There is no proof that progress in technology inevitably results in economic
growth. That's a belief system arising from the post-war glory years that were
the last half of the 20th century, when advertising campaigns by the likes of
GE and Dow Chemical tried to convince us that our well-being was due to their
efforts. "Better living through chemistry." "Progress is our most important
product."

It might as easily be that economic growth results in technological progress.
The more profitable companies are more they have to spend on research that
isn't aimed at next year's bottom line. It might even be that both growth and
progress are caused by wars, and the problem is we haven't had a big one
lately.

In order to buy Theil's inverted implication, we first have to buy the
premise. Progress implies growth. Where's the evidence for that? What we saw
was a correlation, not a causal relationship.

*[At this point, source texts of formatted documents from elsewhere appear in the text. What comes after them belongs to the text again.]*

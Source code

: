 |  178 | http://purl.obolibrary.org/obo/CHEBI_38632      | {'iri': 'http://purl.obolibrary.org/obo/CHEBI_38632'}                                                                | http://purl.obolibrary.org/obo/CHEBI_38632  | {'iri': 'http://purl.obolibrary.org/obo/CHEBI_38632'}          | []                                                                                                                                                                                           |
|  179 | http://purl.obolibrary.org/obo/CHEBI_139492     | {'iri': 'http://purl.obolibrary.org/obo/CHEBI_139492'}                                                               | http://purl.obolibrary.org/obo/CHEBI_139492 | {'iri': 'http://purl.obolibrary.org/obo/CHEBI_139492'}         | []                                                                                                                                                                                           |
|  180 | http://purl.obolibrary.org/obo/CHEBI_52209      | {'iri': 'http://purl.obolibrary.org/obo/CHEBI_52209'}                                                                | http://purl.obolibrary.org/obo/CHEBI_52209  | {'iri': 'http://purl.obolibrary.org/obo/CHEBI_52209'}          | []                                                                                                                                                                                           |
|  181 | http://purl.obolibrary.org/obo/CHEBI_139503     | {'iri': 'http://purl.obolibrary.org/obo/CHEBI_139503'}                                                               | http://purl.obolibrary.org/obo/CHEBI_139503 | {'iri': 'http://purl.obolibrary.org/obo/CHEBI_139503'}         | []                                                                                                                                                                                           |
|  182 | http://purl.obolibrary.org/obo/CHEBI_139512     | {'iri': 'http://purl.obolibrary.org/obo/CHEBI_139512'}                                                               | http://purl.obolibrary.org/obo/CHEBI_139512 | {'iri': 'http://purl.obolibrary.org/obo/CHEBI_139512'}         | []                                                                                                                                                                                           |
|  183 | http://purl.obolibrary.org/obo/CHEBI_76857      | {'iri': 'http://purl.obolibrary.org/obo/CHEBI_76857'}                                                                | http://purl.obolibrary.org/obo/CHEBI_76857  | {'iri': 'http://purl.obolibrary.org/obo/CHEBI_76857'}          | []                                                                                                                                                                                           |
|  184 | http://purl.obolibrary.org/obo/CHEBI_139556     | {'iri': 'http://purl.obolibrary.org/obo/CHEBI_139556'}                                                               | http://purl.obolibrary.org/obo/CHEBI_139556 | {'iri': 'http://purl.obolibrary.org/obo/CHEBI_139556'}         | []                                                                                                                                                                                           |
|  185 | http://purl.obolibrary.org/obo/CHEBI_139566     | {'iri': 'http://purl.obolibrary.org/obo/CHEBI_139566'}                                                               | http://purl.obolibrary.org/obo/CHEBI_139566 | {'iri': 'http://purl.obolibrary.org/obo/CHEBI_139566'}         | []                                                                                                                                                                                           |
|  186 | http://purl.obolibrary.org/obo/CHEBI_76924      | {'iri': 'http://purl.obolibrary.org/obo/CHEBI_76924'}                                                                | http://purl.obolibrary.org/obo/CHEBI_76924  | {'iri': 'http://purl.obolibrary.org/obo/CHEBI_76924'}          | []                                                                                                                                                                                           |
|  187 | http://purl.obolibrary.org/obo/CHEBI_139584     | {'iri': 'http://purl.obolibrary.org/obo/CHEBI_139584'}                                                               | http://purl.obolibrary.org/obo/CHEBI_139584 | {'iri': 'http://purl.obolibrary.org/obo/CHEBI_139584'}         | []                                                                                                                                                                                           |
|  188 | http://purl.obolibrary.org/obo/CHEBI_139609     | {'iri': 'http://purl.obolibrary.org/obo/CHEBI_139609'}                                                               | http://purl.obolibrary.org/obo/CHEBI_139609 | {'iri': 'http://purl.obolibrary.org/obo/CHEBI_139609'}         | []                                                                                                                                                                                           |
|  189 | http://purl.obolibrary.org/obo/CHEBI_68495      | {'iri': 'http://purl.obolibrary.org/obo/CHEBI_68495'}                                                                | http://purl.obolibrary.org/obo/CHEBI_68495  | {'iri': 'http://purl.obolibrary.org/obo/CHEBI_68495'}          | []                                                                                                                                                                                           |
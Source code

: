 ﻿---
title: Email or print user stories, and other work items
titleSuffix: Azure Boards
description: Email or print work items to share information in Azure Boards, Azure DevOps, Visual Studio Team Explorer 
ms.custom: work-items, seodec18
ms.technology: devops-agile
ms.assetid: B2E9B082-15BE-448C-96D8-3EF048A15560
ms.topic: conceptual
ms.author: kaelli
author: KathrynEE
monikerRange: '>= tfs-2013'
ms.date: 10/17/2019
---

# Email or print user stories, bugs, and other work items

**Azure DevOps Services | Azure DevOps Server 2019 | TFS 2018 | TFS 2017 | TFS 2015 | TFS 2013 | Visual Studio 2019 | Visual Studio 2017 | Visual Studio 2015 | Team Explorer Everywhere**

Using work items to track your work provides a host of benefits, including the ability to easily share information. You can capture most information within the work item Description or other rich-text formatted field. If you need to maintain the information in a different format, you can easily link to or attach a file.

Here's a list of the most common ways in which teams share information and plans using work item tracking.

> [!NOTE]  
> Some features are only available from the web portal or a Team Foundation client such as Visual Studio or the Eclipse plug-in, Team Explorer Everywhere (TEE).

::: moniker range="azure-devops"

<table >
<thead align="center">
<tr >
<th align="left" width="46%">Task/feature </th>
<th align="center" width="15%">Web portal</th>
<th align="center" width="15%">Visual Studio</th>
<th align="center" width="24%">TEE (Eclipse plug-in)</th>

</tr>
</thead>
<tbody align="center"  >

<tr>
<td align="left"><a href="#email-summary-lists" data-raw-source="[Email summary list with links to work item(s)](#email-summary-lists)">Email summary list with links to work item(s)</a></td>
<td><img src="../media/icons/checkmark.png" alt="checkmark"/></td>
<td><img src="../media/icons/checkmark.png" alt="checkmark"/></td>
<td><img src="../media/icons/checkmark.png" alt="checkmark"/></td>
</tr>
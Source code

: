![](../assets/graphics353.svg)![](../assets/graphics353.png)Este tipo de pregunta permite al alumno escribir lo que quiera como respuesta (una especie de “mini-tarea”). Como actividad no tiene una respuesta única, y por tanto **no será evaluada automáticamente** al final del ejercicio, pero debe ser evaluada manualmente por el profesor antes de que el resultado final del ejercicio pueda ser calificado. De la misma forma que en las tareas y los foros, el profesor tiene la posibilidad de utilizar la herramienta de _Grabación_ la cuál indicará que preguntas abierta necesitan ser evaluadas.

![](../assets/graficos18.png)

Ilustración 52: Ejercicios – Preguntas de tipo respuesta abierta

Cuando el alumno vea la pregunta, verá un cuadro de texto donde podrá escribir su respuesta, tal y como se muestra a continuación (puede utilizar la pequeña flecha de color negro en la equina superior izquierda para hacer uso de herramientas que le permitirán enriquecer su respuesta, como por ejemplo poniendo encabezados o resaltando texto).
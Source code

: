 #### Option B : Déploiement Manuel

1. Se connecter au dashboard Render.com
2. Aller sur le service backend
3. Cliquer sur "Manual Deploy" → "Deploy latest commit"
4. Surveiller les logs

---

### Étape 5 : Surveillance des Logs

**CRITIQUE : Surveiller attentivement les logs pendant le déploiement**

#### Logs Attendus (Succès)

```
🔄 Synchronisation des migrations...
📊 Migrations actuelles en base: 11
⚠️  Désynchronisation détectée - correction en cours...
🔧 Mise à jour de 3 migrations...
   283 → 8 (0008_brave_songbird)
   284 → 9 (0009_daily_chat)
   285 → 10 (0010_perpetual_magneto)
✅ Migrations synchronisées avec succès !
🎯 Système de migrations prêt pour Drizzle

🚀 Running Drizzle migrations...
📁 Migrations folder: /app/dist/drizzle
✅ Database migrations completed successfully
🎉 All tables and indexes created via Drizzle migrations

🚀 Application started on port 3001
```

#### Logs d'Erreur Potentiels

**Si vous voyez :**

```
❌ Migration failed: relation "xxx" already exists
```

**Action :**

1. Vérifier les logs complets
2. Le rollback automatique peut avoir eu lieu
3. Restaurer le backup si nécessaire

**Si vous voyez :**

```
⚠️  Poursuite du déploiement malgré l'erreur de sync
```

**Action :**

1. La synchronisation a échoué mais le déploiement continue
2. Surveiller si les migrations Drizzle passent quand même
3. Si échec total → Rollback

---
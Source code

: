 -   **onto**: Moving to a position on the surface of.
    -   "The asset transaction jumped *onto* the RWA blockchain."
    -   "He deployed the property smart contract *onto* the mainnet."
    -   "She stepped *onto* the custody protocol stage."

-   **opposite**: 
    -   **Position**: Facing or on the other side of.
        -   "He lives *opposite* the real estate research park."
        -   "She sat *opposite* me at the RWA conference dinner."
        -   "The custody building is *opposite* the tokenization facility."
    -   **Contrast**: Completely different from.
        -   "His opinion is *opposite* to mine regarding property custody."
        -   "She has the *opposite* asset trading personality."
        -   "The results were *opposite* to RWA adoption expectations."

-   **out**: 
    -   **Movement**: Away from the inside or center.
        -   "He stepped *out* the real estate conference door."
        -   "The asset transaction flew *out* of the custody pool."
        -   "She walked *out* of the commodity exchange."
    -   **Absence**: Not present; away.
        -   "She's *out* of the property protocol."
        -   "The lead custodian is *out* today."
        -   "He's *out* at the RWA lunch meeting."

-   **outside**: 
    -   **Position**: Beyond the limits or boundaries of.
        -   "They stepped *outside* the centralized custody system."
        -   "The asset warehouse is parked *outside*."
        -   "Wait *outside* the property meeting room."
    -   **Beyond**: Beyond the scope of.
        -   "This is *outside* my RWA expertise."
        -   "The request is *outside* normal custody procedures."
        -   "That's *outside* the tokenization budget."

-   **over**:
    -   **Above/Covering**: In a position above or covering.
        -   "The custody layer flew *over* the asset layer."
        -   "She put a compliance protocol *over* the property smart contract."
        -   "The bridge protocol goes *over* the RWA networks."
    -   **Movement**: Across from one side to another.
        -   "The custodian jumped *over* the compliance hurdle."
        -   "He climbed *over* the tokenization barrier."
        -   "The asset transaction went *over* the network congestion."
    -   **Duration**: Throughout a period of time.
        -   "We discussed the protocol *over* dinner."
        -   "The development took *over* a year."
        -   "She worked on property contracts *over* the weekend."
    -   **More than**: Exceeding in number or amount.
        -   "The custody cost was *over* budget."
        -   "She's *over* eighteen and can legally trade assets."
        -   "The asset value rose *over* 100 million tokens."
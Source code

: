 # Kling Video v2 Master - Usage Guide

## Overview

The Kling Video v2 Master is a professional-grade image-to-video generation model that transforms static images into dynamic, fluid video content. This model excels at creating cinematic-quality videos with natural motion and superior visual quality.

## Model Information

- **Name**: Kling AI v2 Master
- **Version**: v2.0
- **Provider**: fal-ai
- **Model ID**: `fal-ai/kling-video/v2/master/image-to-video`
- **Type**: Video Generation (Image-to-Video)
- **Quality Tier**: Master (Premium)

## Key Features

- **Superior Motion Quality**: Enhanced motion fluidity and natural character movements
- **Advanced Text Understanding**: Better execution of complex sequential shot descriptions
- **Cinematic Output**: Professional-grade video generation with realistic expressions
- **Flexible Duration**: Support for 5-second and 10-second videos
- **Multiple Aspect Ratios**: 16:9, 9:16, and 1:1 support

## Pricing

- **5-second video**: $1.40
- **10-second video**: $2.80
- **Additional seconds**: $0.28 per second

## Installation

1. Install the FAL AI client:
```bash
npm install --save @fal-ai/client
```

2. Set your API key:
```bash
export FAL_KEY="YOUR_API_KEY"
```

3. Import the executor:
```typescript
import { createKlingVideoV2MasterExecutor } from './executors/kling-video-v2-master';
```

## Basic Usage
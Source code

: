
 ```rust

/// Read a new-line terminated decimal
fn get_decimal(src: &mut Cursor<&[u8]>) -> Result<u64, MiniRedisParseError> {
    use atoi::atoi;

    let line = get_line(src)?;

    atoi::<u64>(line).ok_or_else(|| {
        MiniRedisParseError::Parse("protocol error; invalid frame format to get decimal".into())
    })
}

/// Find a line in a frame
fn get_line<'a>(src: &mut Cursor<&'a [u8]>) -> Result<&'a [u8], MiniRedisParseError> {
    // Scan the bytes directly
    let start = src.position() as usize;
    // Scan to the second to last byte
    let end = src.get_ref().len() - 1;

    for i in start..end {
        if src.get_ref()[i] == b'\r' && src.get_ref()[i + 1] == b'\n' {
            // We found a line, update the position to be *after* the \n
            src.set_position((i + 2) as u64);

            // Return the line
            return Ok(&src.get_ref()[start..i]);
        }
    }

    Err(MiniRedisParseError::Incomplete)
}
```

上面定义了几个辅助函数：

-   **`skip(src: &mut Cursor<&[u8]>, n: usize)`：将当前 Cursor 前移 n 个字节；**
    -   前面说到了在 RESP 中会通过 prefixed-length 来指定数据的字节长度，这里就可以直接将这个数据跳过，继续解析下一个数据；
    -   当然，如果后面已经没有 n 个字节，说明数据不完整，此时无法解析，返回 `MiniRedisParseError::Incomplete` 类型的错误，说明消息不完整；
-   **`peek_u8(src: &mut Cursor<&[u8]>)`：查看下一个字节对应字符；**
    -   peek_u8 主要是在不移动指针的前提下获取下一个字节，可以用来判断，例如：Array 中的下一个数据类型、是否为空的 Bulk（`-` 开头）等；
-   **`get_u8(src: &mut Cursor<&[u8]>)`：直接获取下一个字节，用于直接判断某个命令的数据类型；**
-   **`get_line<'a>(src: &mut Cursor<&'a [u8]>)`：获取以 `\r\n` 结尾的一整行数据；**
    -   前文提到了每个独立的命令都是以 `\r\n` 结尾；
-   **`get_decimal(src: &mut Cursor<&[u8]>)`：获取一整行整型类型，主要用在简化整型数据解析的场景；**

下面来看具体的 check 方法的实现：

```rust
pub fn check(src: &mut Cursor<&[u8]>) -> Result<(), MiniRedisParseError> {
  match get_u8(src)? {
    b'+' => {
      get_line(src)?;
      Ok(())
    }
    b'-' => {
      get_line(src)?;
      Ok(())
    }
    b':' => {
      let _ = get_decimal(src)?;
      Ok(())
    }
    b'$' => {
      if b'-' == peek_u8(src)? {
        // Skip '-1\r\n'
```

Even if it were true, progress in one place, say China, doesn't necessarily
mean growth in another, say the US. There is a reason why virtually all
consumer electronic products are made in China, and it isn't cheap labor, but
superior technology. It's not that we don't want to make the stuff here. We no
longer can.

Likewise, progress in robotics does not imply economic growth in places where
robots displace workers, especially if those places don't make the robots (and
probably even if they do). Western economies are built on consumerism. To the
extent that technologies reinforce consumerism, by giving us jobs making
things to buy, they grow the economy. When technology moves to another place
or "increases productivity" by building the same amount with fewer workers, we
lose our jobs and can't buy anything.

Rather than thumping technological progress - there's been plenty of it -
Theil might have taken a peek at the balance of trade.